Andrew McIntosh is a Grammy-nominated violinist, violist, baroque violinist, and composer who teaches at the California Institute of the Arts and is a member of Wild Up, Formalist Quartet, Red Koral Quartet, Echoi (Concertmaster), Tesserae (Concertmaster), and Bach Collegium San Diego. Modern repertoire is an important part of McIntosh’s musical life, and recent performances include the premieres of significant new works by La Monte Young, Wadada Leo Smith, and Éliane Radigue/Carol Robinson, among others.

As a baroque violinist he has served as guest concertmaster for operas with LA Opera and Opera UCLA, and in 2023 served as both Music Director and Concertmaster of Long Beach Opera’s all-Handel pastiche production “The Feast,” a collaboration with Martha Graham Dance Company. About a recent performance of the complete Rosary Sonatas of Heinrich Biber at the 92nd Street Y, the New York Times said “his playing had exceptional clarity and rhetorical verve”. His recording of the sonatas for violin and fortepiano of Joseph Bologne, Chevalier de Saint-Georges with Steven Vanhauwaert was released in November 2023 on Olde Focus Records.

As a composer he was described by Alex Ross in the New Yorker as “a composer preternaturally attuned to the landscapes and soundscapes of the West”, and recent commissions include works for the LA Philharmonic, Yarn/Wire, Wild Up, Miller Theatre at Columbia University, Vicki Ray, and violinist Ilya Gringolts. Portrait albums of his music can be found on KAIROS, Populist Records, and Another Timbre.

M.A. Tiesenga is a multi-instrumentalist and sound artist currently residing in Los Angeles. Tiesenga specializes in work with saxophones and improvisation, balancing virtuosity with creativity. Tiesenga is a prolific and dedicated proponent of new music and interdisciplinary collaborations, maintaining a diverse career spanning between experimental music, soul, pop, jazz, classical, and session recording. They have been seen making music at the Walt Disney Concert Hall, Hollywood Bowl, on TV, in caves, and remote pastures.
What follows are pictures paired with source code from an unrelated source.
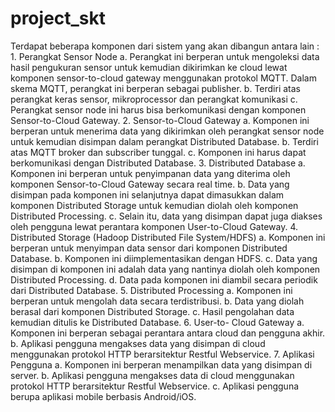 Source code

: # project_skt
Terdapat beberapa komponen dari sistem yang akan dibangun antara lain :     1. Perangkat Sensor Node         a. Perangkat ini berperan untuk mengoleksi data hasil pengukuran sensor untuk kemudian dikirimkan ke cloud lewat komponen sensor-to-cloud gateway menggunakan protokol MQTT. Dalam skema MQTT, perangkat ini berperan sebagai publisher.         b. Terdiri atas perangkat keras sensor, mikroprocessor dan perangkat komunikasi         c. Perangkat sensor node ini harus bisa berkomunikasi dengan komponen Sensor-to-Cloud Gateway.     2. Sensor-to-Cloud Gateway         a. Komponen ini berperan untuk menerima data yang dikirimkan oleh perangkat sensor node untuk kemudian disimpan dalam perangkat Distributed Database.         b. Terdiri atas MQTT broker dan subscriber tunggal.         c. Komponen ini harus dapat berkomunikasi dengan Distributed Database.     3. Distributed Database         a. Komponen ini berperan untuk penyimpanan data yang diterima oleh komponen Sensor-to-Cloud Gateway secara real time.         b. Data yang disimpan pada komponen ini selanjutnya dapat dimasukkan dalam komponen Distributed Storage untuk kemudian diolah oleh komponen Distributed Processing.         c. Selain itu, data yang disimpan dapat juga diakses oleh pengguna lewat perantara komponen User-to-Cloud Gateway.     4. Distributed Storage (Hadoop Distributed File System/HDFS)         a. Komponen ini berperan untuk menyimpan data sensor dari komponen Distributed Database.         b. Komponen ini diimplementasikan dengan HDFS.         c. Data yang disimpan di komponen ini adalah data yang nantinya diolah oleh komponen Distributed Processing.         d. Data pada komponen ini diambil secara periodik dari Distributed Database.     5. Distributed Processing         a. Komponen ini berperan untuk mengolah data secara terdistribusi.          b. Data yang diolah berasal dari komponen Distributed Storage.         c. Hasil pengolahan data kemudian ditulis ke Distributed Database.     6. User-to- Cloud Gateway         a. Komponen ini berperan sebagai perantara antara cloud dan pengguna akhir.         b. Aplikasi pengguna mengakses data yang disimpan di cloud menggunakan protokol HTTP berarsitektur Restful Webservice.     7. Aplikasi Pengguna         a. Komponen ini berperan menampilkan data yang disimpan di server.         b. Aplikasi pengguna mengakses data di cloud menggunakan protokol HTTP berarsitektur Restful Webservice.         c. Aplikasi pengguna berupa aplikasi mobile berbasis Android/iOS.
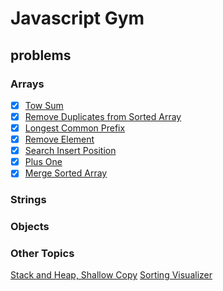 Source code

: # Javascript Gym

## problems

### Arrays

- [X] [Tow Sum](./problems/arrays/twosum.md)
- [X] [Remove Duplicates from Sorted Array](./problems/arrays/RemoveDuplicatesfromSortedArray.md)
- [X] [Longest Common Prefix](./problems/arrays/LongestCommonPrefix.md)
- [X] [Remove Element](./problems/arrays/RemoveElement.md)
- [X] [Search Insert Position](./problems/arrays/SearchInsertPosition.md)
- [X] [Plus One](./problems/arrays/PlusOne.md)
- [X] [Merge Sorted Array](./problems/arrays/MergeSortedArray.md)

### Strings


### Objects

### Other Topics
[Stack and Heap, Shallow Copy](./otherTopics/ShallowCopy.md)
[Sorting Visualizer](./otherTopics/sorting-visualizer.html) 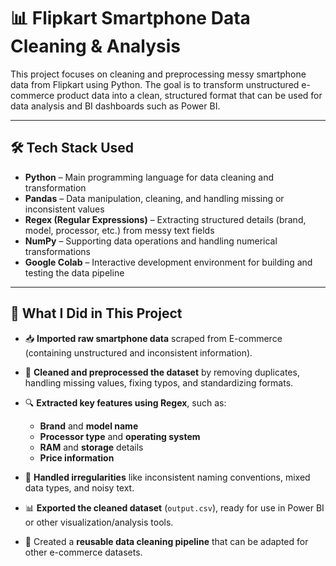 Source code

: # 📊 Flipkart Smartphone Data Cleaning & Analysis

This project focuses on cleaning and preprocessing messy smartphone data from Flipkart using Python. The goal is to transform unstructured e-commerce product data into a clean, structured format that can be used for data analysis and BI dashboards such as Power BI.

---

## 🛠️ Tech Stack Used

* **Python** – Main programming language for data cleaning and transformation
* **Pandas** – Data manipulation, cleaning, and handling missing or inconsistent values
* **Regex (Regular Expressions)** – Extracting structured details (brand, model, processor, etc.) from messy text fields
* **NumPy** – Supporting data operations and handling numerical transformations
* **Google Colab** – Interactive development environment for building and testing the data pipeline

---

## 📌 What I Did in This Project

* 📥 **Imported raw smartphone data** scraped from E-commerce (containing unstructured and inconsistent information).
* 🧹 **Cleaned and preprocessed the dataset** by removing duplicates, handling missing values, fixing typos, and standardizing formats.
* 🔍 **Extracted key features using Regex**, such as:

  * **Brand** and **model name**
  * **Processor type** and **operating system**
  * **RAM** and **storage** details
  * **Price information**
* 🧪 **Handled irregularities** like inconsistent naming conventions, mixed data types, and noisy text.
* 📊 **Exported the cleaned dataset** (`output.csv`), ready for use in Power BI or other visualization/analysis tools.
* 🧠 Created a **reusable data cleaning pipeline** that can be adapted for other e-commerce datasets.





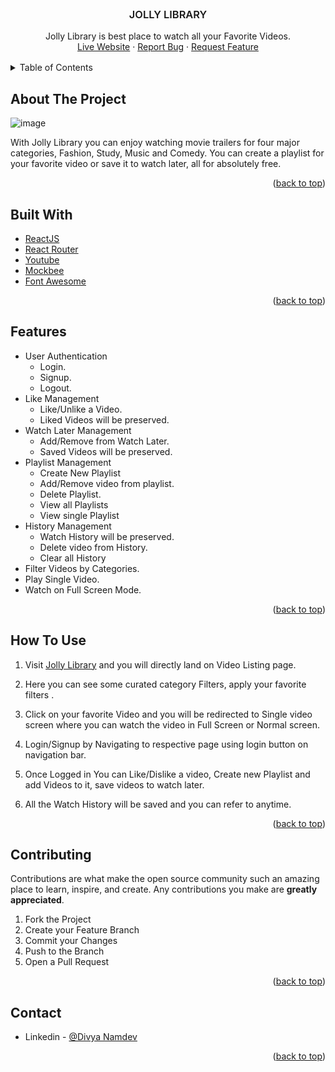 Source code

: 

<br />
<div align="center">
  <h3 style="font-weight: 600" align="center">JOLLY LIBRARY</h3>

  <p align="center">
    Jolly Library is best place to watch all your Favorite Videos.
    <br />
    <a href="https://jolly-video-library.netlify.app/">Live Website</a>
    ·
    <a href="https://github.com/Divya70/video-library/issues">Report Bug</a>
    ·
    <a href="https://github.com/Divya70/video-library/pulls">Request Feature</a>
  </p>
</div>

<!-- TABLE OF CONTENTS -->

<details style="margin: 1rem 0">
  <summary>Table of Contents</summary>
  <ol>
    <li>
      <a href="#about-the-project">About The Project</a>
    </li>
      <li><a href="#built-with">Built With</a></li>
    <li>
      <a href="#features">Features</a>
    </li>
    <li><a href="#how-to-use">How To Use</a></li>
    <li><a href="#contributing">Contributing</a></li>
    <li><a href="#contact">Contact</a></li>
  </ol>
</details>

<!-- ABOUT THE PROJECT -->

## About The Project

![image](https://user-images.githubusercontent.com/66566437/173043596-55cbace8-4df7-4b22-b19a-7eda0919bcf3.png)


With Jolly Library you can enjoy watching movie trailers for four major categories, Fashion, Study, Music and Comedy. You can create a playlist for your favorite video or save it to watch later, all for absolutely free.

<p align="right">(<a href="#top">back to top</a>)</p>

<!-- Built With -->
## Built With

- [ReactJS](https://reactjs.org/)
- [React Router](https://reactrouter.com/)
- [Youtube](https://youtube.com/)
- [Mockbee](https://www.mockbe.netlify.app/)
- [Font Awesome](https://fontawesome.com/)

<p align="right">(<a href="#top">back to top</a>)</p>

<!-- Features -->

## Features

- User Authentication
  - Login.
  - Signup.
  - Logout.
- Like Management
  - Like/Unlike a Video.
  - Liked Videos will be preserved.
- Watch Later Management
  - Add/Remove from Watch Later.
  - Saved Videos will be preserved.
- Playlist Management
  - Create New Playlist
  - Add/Remove video from playlist.
  - Delete Playlist.
  - View all Playlists
  - View single Playlist
- History Management
  - Watch History will be preserved.
  - Delete video from History.
  - Clear all History
- Filter Videos by Categories.
- Play Single Video.
- Watch on Full Screen Mode.

<p align="right">(<a href="#top">back to top</a>)</p>

<!-- How To Use -->
## How To Use

1.  Visit [Jolly Library](https://jolly-video-library.netlify.app/) and you will directly land on Video Listing page.

2.  Here you can see some curated category Filters, apply your favorite filters .

3. Click on your favorite Video and you will be redirected to Single video screen where you can watch the video in Full Screen or Normal screen.

4. Login/Signup by Navigating to respective page using login button on navigation bar.

5. Once Logged in You can Like/Dislike a video, Create new Playlist and add Videos to it, save videos to watch later.

6. All the Watch History will be saved and you can refer to anytime.

<p align="right">(<a href="#top">back to top</a>)</p>


<!-- CONTRIBUTING -->

## Contributing

Contributions are what make the open source community such an amazing place to learn, inspire, and create. Any contributions you make are **greatly appreciated**.

1. Fork the Project
2. Create your Feature Branch
3. Commit your Changes
4. Push to the Branch
5. Open a Pull Request

<p align="right">(<a href="#top">back to top</a>)</p>

<!-- CONTACT -->

## Contact

- Linkedin - [@Divya Namdev](https://www.linkedin.com/in/divya-namdev-115a1619a/)

<p align="right">(<a href="#top">back to top</a>)</p>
Tiesenga’s creative collaborations include work with the Los Angeles Philharmonic, Wild Up, Ojai Music Festival, Bang On A Can All-Stars, Monday Evening Concerts, Civic Orchestra of Chicago, High Desert Soundings, Brightwork New Music, WasteLAnd, Théâtre Musical Tokyo, Long Beach Opera, Kunsthalle for Music, SPEAK Percussion, Ensemble Ipse, Dog Star Orchestra, Ung Nordisk Musik, Ensemble Supermusique, and ensembles at the Eastman School of Music, New England Conservatory, California Institute for the Arts, Yale University, and Darmstädter Ferienkurse.  

Tiesenga holds an MFA in Experimental Sound Practices and an MFA in Experimental Animation with a Concentration in Integrated Media from California Institute of the Arts, where they studied with Michael Pisaro, Sara Roberts, Eyvind Kang, Alexander Stewart, Pia Borg, and Tom Leeser. Previously, Tiesenga earned a Bachelor of Music from the Eastman School of Music in saxophone performance under the guidance of Dr. Chien-Kwan Lin.